The 1995 Canadian Grand Prix was a Formula One motor race held on 11 June 1995 at the Circuit Gilles Villeneuve, Montreal. It was the sixth race of the 1995 Formula One season.

It produced the only Grand Prix victory for French driver Jean Alesi. This was seen as a popular victory, as Alesi had waited over five years for a victory and he was driving the red number 27 Ferrari, as driven by Canadian Gilles Villeneuve. Adding to the victory was that the win also occurred on Alesi's 31st birthday. This race also marked the last time to date that a Grand Prix was won by a car with a V12 engine, as well as the only race of the season won by a non-Renault-powered car. By winning this race Ferrari surpassed McLaren as the most successful F1 constructor in number of wins.

Michael Schumacher led until a late problem with his gearbox necessitated a long pit stop. Several other regular front-runners had problems, allowing both Jordan drivers to finish on the podium for the first time in the team's history. Jordan had scored their first-ever GP points in Montreal four years earlier.

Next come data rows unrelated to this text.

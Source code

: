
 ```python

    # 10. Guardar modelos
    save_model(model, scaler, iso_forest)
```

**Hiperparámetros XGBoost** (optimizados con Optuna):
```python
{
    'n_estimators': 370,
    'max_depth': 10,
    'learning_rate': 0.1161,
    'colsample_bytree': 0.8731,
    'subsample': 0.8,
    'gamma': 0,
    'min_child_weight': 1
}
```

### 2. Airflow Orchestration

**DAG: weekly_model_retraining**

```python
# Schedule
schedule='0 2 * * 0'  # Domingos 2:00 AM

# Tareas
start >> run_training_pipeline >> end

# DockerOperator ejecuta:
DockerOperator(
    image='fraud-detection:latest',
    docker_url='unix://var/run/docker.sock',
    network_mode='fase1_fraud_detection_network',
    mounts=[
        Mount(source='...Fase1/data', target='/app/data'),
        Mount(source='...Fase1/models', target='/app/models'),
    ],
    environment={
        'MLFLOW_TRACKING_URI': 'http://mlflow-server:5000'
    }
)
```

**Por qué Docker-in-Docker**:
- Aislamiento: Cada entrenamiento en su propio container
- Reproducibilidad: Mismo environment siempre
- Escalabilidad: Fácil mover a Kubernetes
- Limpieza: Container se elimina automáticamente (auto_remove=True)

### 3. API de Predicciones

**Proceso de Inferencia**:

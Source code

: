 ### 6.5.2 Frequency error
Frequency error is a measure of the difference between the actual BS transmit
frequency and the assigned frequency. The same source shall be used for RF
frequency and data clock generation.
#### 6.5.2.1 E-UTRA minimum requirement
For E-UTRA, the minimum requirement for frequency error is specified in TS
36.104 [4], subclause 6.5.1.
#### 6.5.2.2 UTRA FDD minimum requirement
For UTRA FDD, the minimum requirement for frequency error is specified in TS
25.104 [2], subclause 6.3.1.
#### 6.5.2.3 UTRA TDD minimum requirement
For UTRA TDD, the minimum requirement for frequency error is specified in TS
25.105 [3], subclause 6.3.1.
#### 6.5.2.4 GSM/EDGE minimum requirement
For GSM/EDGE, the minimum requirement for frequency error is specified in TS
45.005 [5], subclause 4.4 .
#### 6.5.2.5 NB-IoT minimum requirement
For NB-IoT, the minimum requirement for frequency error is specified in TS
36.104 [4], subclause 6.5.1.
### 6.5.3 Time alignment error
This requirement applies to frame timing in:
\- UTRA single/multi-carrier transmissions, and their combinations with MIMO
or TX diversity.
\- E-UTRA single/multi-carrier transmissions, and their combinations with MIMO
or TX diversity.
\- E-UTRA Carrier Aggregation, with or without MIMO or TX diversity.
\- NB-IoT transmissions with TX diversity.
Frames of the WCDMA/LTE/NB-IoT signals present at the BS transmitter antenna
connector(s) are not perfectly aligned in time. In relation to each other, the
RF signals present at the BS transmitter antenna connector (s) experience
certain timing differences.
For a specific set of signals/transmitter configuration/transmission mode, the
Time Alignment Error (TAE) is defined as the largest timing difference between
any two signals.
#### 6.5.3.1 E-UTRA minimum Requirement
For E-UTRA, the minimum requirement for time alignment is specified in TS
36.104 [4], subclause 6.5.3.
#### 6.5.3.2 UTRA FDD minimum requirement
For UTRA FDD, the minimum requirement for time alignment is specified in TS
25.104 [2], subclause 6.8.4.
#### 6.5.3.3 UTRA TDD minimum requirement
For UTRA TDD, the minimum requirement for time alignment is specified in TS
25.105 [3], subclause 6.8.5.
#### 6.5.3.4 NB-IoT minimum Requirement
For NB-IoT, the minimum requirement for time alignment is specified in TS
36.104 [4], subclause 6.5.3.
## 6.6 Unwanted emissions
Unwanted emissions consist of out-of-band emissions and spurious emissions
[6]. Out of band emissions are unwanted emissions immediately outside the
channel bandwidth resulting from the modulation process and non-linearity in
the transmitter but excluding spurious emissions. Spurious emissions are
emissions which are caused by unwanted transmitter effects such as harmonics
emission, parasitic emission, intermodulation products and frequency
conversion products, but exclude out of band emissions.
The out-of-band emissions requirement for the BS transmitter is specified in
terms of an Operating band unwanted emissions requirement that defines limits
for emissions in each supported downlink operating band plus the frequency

After Alesi crossed the finish line, race fans broke through the fences and charged the pit area. When Alesi entered the hairpin at the far end of the circuit on his victory lap, his car ran out of fuel, and Alesi removed his steering wheel, stood on top of the car and "surfed" it to a stop. Schumacher, approaching from behind, stopped and gave Alesi a lift back to the pits on top of his car.

Also, that Sunday evening, the first rumours started circulating that Michael Schumacher had signed a multimillion-dollar contract with Ferrari for 1996.

The race was run over 69 laps, but the results were declared after 68 laps because of crowd invasion just after Alesi had finished. In original results, Luca Badoer finished in 7th, ahead of Mika Salo who had stopped next to the pit wall to avoid hitting spectators.

==Report==

===Background===
One thing that was noted in the build-up to the race weekend was the bumpiness of the circuit, with the drivers in the post-qualifying press conference noting that the circuit should be resurfaced. It was also noted that overtaking into the new chicane was banned, although the length of the ban was unclear, with Michael Schumacher and Damon Hill unclear whether the drivers were not allowed to overtake into the chicane for just the first lap, or for every lap.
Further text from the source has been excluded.